* **TASK TO CARRY OUT**
In the records below, find every line with the word "partial" and copy it.

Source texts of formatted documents
*** Begin section ***

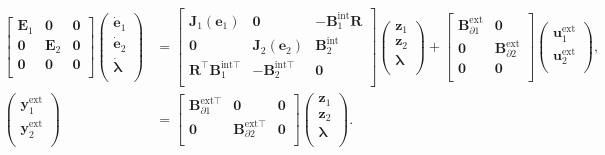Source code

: \begin{equation*}
\begin{aligned}
\begin{bmatrix}
\mathbf{E}_1 & \mathbf{0} & \mathbf{0} \\ 
\mathbf{0} & \mathbf{E}_2 & \mathbf{0} \\
\mathbf{0} & \mathbf{0} & \mathbf{0} \\
\end{bmatrix}
\begin{pmatrix}
\dot{\mathbf{e}}_1 \\ \dot{\mathbf{e}}_2 \\ \dot{\bm{\lambda}} \\
\end{pmatrix} &= 
\begin{bmatrix}
\mathbf{J}_1(\mathbf{e}_1) & \mathbf{0} & -\mathbf{B}_1^{\text{int}} \mathbf{R} \\ 
\mathbf{0} & \mathbf{J}_2(\mathbf{e}_2) & \mathbf{B}_2^{\text{int}} \\
\mathbf{R}^\top \mathbf{B}_1^{\text{int} \top} & - \mathbf{B}_2^{\text{int} \top} & \mathbf{0} \\
\end{bmatrix}
\begin{pmatrix}
\mathbf{z}_1  \\ 
\mathbf{z}_2  \\ 
\bm{\lambda} \\
\end{pmatrix}+ 
\begin{bmatrix}
\mathbf{B}_{\partial 1}^{\text{ext}} & \mathbf{0} \\
\mathbf{0} & \mathbf{B}_{\partial 2}^{\text{ext}} \\
\mathbf{0} & \mathbf{0} \\
\end{bmatrix} 
\begin{pmatrix}
\mathbf{u}_1^{\text{ext}} \\ 
\mathbf{u}_2^{\text{ext}} \\
\end{pmatrix}, \\
\begin{pmatrix}
\mathbf{y}_1^{\text{ext}} \\ \mathbf{y}_2^{\text{ext}} \\
\end{pmatrix}  &= \begin{bmatrix}
\mathbf{B}_{\partial 1}^{\text{ext} \top} & \mathbf{0} & \mathbf{0} \\
\mathbf{0} & \mathbf{B}_{\partial 2}^{\text{ext} \top} & \mathbf{0} \\
\end{bmatrix} \begin{pmatrix}
\mathbf{z}_1  \\ 
\mathbf{z}_2  \\ 
\bm{\lambda} \\
\end{pmatrix}.
\end{aligned}
\end{equation*}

*** End section ***

* **WORKED SOLUTION**
\mathbf{B}_{\partial 1}^{\text{ext}} & \mathbf{0} \\
\mathbf{0} & \mathbf{B}_{\partial 2}^{\text{ext}} \\
\mathbf{B}_{\partial 1}^{\text{ext} \top} & \mathbf{0} & \mathbf{0} \\
\mathbf{0} & \mathbf{B}_{\partial 2}^{\text{ext} \top} & \mathbf{0} \\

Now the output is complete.